In 1527, the diplomatic errors
of the Medici pope resulted in the sack of Rome by Charles V’s mercenaries.
The Florentines expelled their Medici ruler, and Machiavelli tried
to retake the office he had left so before. But his reputation got
in the way of his ambitions. He was now too closely associated with
the Medicis, and the republic rejected him. Soon, Machiavelli’s
health began to fail him, and he died several months later, on June 21,
1527.
Philosophical Context
[A]nyone compelled to choose will find
greater security in being feared than in being loved.
See Important Quotations Explained
The most revolutionary aspect of The Prince is
its separation of politics and ethics. Classical political theory
traditionally linked political law with a higher, moral law. In
contrast, Machiavelli argues that political action must always be
considered in light of its practical consequences rather than some
lofty ideal.
Another striking feature of The Prince is
that it is far less theoretical than the literature on political
theory that preceded it. Many earlier thinkers had constructed hypothetical
notions of ideal or natural states, but Machiavelli treated historical
evidence pragmatically to ground The Prince in
real situations. The book is dedicated to the current ruler of Florence,
and it is readily apparent that Machiavelli intends for his advice
to be taken seriously by the powerful men of his time. It is a practical
guide for a ruler rather than an abstract treatise of philosophy.
Machiavelli’s book also distinguishes itself on the subject
of free will. Medieval and Renaissance thinkers often looked to
religion or ancient authors for explanations of plagues, famines,
invasions, and other calamities; they considered the actual prevention
of such disasters to be beyond the scope of human power. In The
Prince, when Machiavelli argues that people have the ability
to shield themselves against misfortune, he expresses an extraordinary
confidence in the power of human self-determination and affirms
his belief in free will as opposed to divine destiny.
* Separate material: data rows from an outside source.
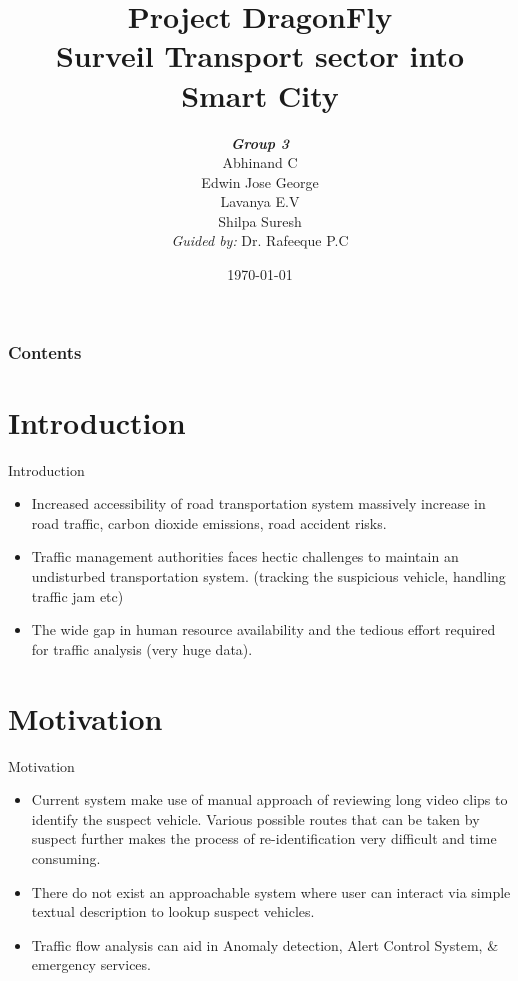 \documentclass{beamer}
\title[DragonFly]{Project DragonFly \\ Surveil Transport sector into Smart City}
\author[Group 3]{
	{\small \textbf{\textit{Group 3}}} \\
	Abhinand C \\
	Edwin Jose George \\
	Lavanya E.V \\
	Shilpa Suresh \\
	\medskip
	{\small \textit{Guided by:}} Dr. Rafeeque P.C \\
}
\institute[GCEK]{Department of Computer Science and Engineering \\
	Government College of Engineering Kannur
}
\date{\today}
\begin{document}
\begin{frame}
\titlepage
\end{frame}

\begin{frame}
\frametitle{Contents}
\tableofcontents
\end{frame}


\section{Introduction}
\begin{frame}{Introduction}
    
    \begin{itemize}
    	\item Increased accessibility of road transportation system massively increase in road traffic, carbon dioxide emissions, road accident risks.
    	
    	\item Traffic management authorities faces hectic challenges to maintain an undisturbed transportation
system. (tracking the suspicious vehicle, handling traffic jam etc)
    	
    	\item The wide gap in human resource availability and the tedious effort required for traffic analysis (very huge data).
    \end{itemize}
\end{frame}



\section{Motivation}
\begin{frame}{Motivation}
	\begin{itemize}
		\item Current system make use of manual approach of reviewing long video clips to identify the suspect vehicle. Various possible routes that can be taken by suspect further makes the process of re-identification very difficult and time consuming.
		
		\item There do not exist an approachable system where user can interact via simple textual description to lookup suspect vehicles.
		
		\item Traffic flow analysis can aid in Anomaly detection, Alert Control System, \& emergency services.		
	\end{itemize}
	
\end{frame}
\end{document}
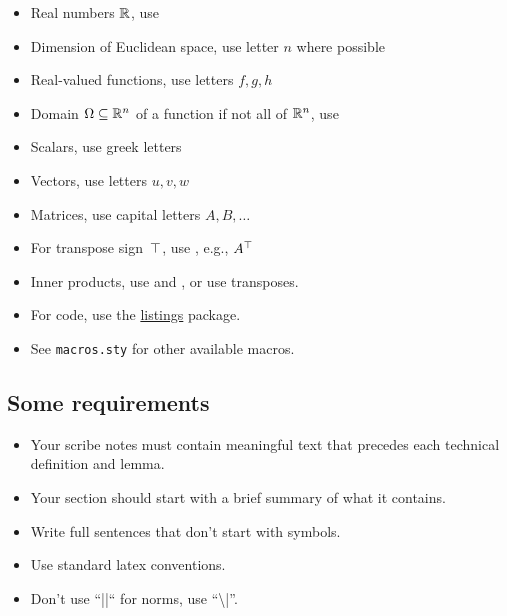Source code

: \documentclass[12pt]{article}
\begin{document}
\begin{itemize}
\item Real numbers $\mathbb{R}$, use 
\item Dimension of Euclidean space, use letter $n$ where possible
\item Real-valued functions, use letters $f, g, h$
\item Domain $\Omega\subseteq\mathbb{R}^n$ of a function if not all of $\mathbb{R}^n$, use 
\item Scalars, use greek letters
\item Vectors, use letters $u, v, w$
\item Matrices, use capital letters $A, B, \dots$
\item For transpose sign~$\top$, use , e.g., $A^\top$
\item Inner products, use  and , or use transposes.
\item For code, use the \href{https://en.wikibooks.org/wiki/LaTeX/Source_Code_Listings}{listings} package.
\item See {\tt macros.sty} for other available macros.
\end{itemize}

\subsection{Some requirements}

\begin{itemize}
\item Your scribe notes must contain meaningful text that precedes each
technical definition and lemma.
\item Your section should start with a brief summary of what it contains.
\item Write full sentences that don't start with symbols.
\item Use standard latex conventions.
\item Don't use ``||`` for norms, use ``\textbackslash |''.
\end{itemize}
\end{document}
Since they were first published, Machiavelli’s ideas have
been oversimplified and vilified. His political thought is usually—and unfairly—defined
solely in terms of The Prince. The adjective “Machiavellian”
is used to mean “manipulative,” “deceptive,” or “ruthless.” But
Machiavelli’s Discourses, a work considerably longer
and more developed than The Prince, expounds republican themes
of patriotism, civic virtue, and open political participation.